Wednesday, 22 October 2014

How should we sing?

This is part 3 in a series of posts on why and how we sing - you can read part 1 here, and part 2 here

If we were to take the words of the great 18th Century hymn writer John Wesley to heart, then the answer to this question would be 'lustily and with good courage!' The preface to his Select Hymns of 1761 includes the following 'Directions for Singing':
  • Sing lustily and with good courage. Beware of singing as if you were half dead, or half asleep; but lift up your voice with strength. Be no more afraid of your voice now, nor more ashamed of its being heard, than when you sung the songs of Satan.
  • Sing modestly. Do not bawl, so as to be heard above or distinct from the rest of the congregation, that you may not destroy the harmony; but strive to unite your voices together, so as to make one clear melodious sound.
  • Sing in time. Whatever time is sung be sure to keep with it. Do not run before nor stay behind it; but attend close to the leading voices, and move therewith as exactly as you can; and take care not to sing too slow. This drawling way naturally steals on all who are lazy; and it is high time to drive it out from us, and sing all our tunes just as quick as we did at first.
All good, practical advice, and if we paid closer attention to it our singing would sound all the better! But the Bible's 'directions for singing' are less concerned with the sound of our voices and more concerned with the 'sound' of our hearts and our minds. When we sing, we're to do two things:

1. Engage our hearts
Some people get very emotional when they sing. Others don't. Some people wear their proverbial hearts on their sleeves. Others keep their proverbial (and literal) hands in their pockets. But whatever our emotional repertoire, there is no excuse for dry and dispassionate singing. Here's why:
  • The content: In Colossians 3:16, Paul urges us to sing the word of Christ '...with gratitude in your hearts to God'. The word of Christ conveys the most profound truth that will ever leave our lips. We are to let that truth travel from our heads to our hearts and awaken the deepest gratitude. Could we ever be so hard-hearted as to be unmoved by that truth?
  • The audience: Ephesians 5:19 says we are to 'Speak to one another with psalms, hymns and spiritual songs. Sing and make music in your heart to the Lord.' We sing to an audience (in fact, a dual-audience: the Lord and his people) that is foremost in our affections. Why would we ever be content to sing to him or his people absent-mindedly or without feeling?
2. Engage our minds 
In 1 Corinthians 14:14-15, Paul says 'If I pray in a tongue, my spirit prays, but my mind is unfruitful. So what shall I do? I will pray with my spirit, but I will also pray with my mind.
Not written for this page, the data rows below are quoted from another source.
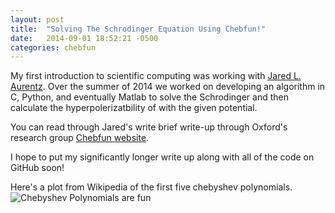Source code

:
 ```yaml
---
layout: post
title:  "Solving The Schrodinger Equation Using Chebfun!"
date:   2014-09-01 18:52:21 -0500
categories: chebfun
---
```


My first introduction to scientific computing was working with [Jared L. Aurentz][jared-github].
Over the summer of 2014 we worked on developing an algorithm in C, Python, and eventually Matlab
to solve the Schrodinger and then calculate the hyperpolerizatbility of with the given potential.

You can read through Jared's write brief write-up through Oxford's research group [Chebfun website][chebfun-writeup].


I hope to put my significantly longer write up along with all of the code on GitHub soon!


[chebfun-writeup]: http://www.chebfun.org/examples/ode-eig/OpticalResponse.html
[jared-github]: http://jaurentz.github.io/


Here's a plot from Wikipedia of the first five chebyshev polynomials.
![Chebyshev Polynomials are fun](https://upload.wikimedia.org/wikipedia/commons/thumb/5/5c/Chebyshev_Polynomials_of_the_First_Kind.svg/640px-Chebyshev_Polynomials_of_the_First_Kind.svg.png?1498838992669 "Chebyshev polynomials are fun!")

<!--
You’ll find this post in your `_posts` directory. Go ahead and edit it and re-build the site to see your changes. You can rebuild the site in many different ways, but the most common way is to run `jekyll serve`, which launches a web server and auto-regenerates your site when a file is updated.

To add new posts, simply add a file in the `_posts` directory that follows the convention `YYYY-MM-DD-name-of-post.ext` and includes the necessary front matter. Take a look at the source for this post to get an idea about how it works.

Jekyll also offers powerful support for code snippets:

{% highlight ruby %}
def print_hi(name)
  puts "Hi, #{name}"
end
print_hi('Tom')
#=> prints 'Hi, Tom' to STDOUT.
{% endhighlight %}

Check out the [Jekyll docs][jekyll-docs] for more info on how to get the most out of Jekyll. File all bugs/feature requests at [Jekyll’s GitHub repo][jekyll-gh]. If you have questions, you can ask them on [Jekyll Talk][jekyll-talk].

[jekyll-docs]: http://jekyllrb.com/docs/home
[jekyll-gh]:   https://github.com/jekyll/jekyll
[jekyll-talk]: https://talk.jekyllrb.com/
-->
I will sing with my spirit, but I will also sing with my mind.' You'd think that to be caught up praying in tongues would be a amazing spiritual state in which Paul would want to stay as long as possible. Amazingly, he says that if he finds himself in that state while meeting with fellow-believers, he deliberately re-engages his mind. Paul turns our thinking on its head. We think the spiritual thing is to indulge in the altered emotional state of an ecstatic moment. Paul says the spiritual thing is to re-engage the mind. In the same way, if we find our minds are disengaged while singing (whether caught up in emotion or simply with thoughts that are miles away) we are to check ourselves and re-engage them. We're to be quite deliberate about this. We're to pay close attention to the words we're singing.
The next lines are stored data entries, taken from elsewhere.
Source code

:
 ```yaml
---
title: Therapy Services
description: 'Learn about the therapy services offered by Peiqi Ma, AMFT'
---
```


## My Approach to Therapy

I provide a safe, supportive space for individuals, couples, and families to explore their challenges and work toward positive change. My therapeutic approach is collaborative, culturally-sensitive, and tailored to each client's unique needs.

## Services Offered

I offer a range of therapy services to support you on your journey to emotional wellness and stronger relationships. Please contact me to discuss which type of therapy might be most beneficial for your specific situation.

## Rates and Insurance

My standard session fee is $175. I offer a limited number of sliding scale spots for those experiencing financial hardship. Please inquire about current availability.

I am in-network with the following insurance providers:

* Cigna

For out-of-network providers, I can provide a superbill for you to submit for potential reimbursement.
It's only by engaging our minds that we truly engage our hearts
Music is immensely powerful. It can move us to joy or tears. It can make us think we've had a supernatural experience, or bring about an altered emotional state that makes us susceptible to choices we'd not otherwise make. In the emotional roller-coaster of sung worship, how can we ever know that what we're feeling is authentic? The answer is to engage both mind and heart. To engage the heart but not the mind is to have joy without truth (which is false joy). To engage the mind but not the heart is to have truth without joy (which is pitiful). But to engage both heart and mind is to be exactly where the Lord wants us to be: rejoicing in the truth.